Segment Start: LISTED RECORDS

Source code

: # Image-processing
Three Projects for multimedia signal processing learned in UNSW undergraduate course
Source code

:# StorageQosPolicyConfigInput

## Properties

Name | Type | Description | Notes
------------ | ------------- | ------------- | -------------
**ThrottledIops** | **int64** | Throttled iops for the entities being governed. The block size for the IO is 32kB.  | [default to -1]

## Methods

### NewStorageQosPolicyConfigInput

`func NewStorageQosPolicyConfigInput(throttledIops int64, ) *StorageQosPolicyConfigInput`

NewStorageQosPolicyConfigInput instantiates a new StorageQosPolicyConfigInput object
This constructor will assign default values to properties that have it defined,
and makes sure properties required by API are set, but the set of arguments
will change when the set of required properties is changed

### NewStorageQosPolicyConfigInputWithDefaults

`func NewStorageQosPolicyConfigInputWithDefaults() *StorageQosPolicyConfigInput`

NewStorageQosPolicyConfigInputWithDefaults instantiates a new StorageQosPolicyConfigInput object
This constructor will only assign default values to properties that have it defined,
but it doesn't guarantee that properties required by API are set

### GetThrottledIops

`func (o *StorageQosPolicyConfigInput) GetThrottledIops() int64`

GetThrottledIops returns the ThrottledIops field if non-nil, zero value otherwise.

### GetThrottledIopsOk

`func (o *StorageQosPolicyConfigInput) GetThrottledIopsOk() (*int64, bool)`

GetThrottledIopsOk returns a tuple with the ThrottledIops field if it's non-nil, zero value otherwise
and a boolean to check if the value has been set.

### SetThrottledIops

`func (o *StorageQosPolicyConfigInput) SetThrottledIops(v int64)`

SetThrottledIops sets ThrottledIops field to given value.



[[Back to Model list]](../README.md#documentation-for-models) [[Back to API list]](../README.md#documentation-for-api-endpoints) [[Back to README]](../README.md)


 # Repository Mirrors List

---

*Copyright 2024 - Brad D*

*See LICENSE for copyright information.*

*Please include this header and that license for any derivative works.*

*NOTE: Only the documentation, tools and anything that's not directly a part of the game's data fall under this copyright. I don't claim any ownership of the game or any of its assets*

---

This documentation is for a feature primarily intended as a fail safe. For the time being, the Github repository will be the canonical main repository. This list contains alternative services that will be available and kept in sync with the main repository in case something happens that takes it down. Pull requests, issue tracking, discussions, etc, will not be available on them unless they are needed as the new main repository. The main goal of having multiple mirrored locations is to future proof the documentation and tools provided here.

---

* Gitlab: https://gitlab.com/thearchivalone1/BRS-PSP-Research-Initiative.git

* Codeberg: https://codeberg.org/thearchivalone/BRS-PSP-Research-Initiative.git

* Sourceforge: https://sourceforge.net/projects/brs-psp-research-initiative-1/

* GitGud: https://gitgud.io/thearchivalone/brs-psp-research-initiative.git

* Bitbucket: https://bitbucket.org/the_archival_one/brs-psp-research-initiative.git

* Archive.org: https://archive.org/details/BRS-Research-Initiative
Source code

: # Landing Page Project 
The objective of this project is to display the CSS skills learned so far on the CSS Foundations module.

Segment End: LISTED RECORDS

=== WHAT YOU ARE ASKED TO DO ===
Look through the entries above and quote exactly the lines from the line with "[default to -1]" to the line with "and a boolean", counting both of those lines.

=== PROBLEM SOLUTION ===
**ThrottledIops** | **int64** | Throttled iops for the entities being governed. The block size for the IO is 32kB.  | [default to -1]

## Methods

### NewStorageQosPolicyConfigInput

`func NewStorageQosPolicyConfigInput(throttledIops int64, ) *StorageQosPolicyConfigInput`

NewStorageQosPolicyConfigInput instantiates a new StorageQosPolicyConfigInput object
This constructor will assign default values to properties that have it defined,
and makes sure properties required by API are set, but the set of arguments
will change when the set of required properties is changed

### NewStorageQosPolicyConfigInputWithDefaults

`func NewStorageQosPolicyConfigInputWithDefaults() *StorageQosPolicyConfigInput`

NewStorageQosPolicyConfigInputWithDefaults instantiates a new StorageQosPolicyConfigInput object
This constructor will only assign default values to properties that have it defined,
but it doesn't guarantee that properties required by API are set

### GetThrottledIops

`func (o *StorageQosPolicyConfigInput) GetThrottledIops() int64`

GetThrottledIops returns the ThrottledIops field if non-nil, zero value otherwise.

### GetThrottledIopsOk

`func (o *StorageQosPolicyConfigInput) GetThrottledIopsOk() (*int64, bool)`

GetThrottledIopsOk returns a tuple with the ThrottledIops field if it's non-nil, zero value otherwise
and a boolean to check if the value has been set.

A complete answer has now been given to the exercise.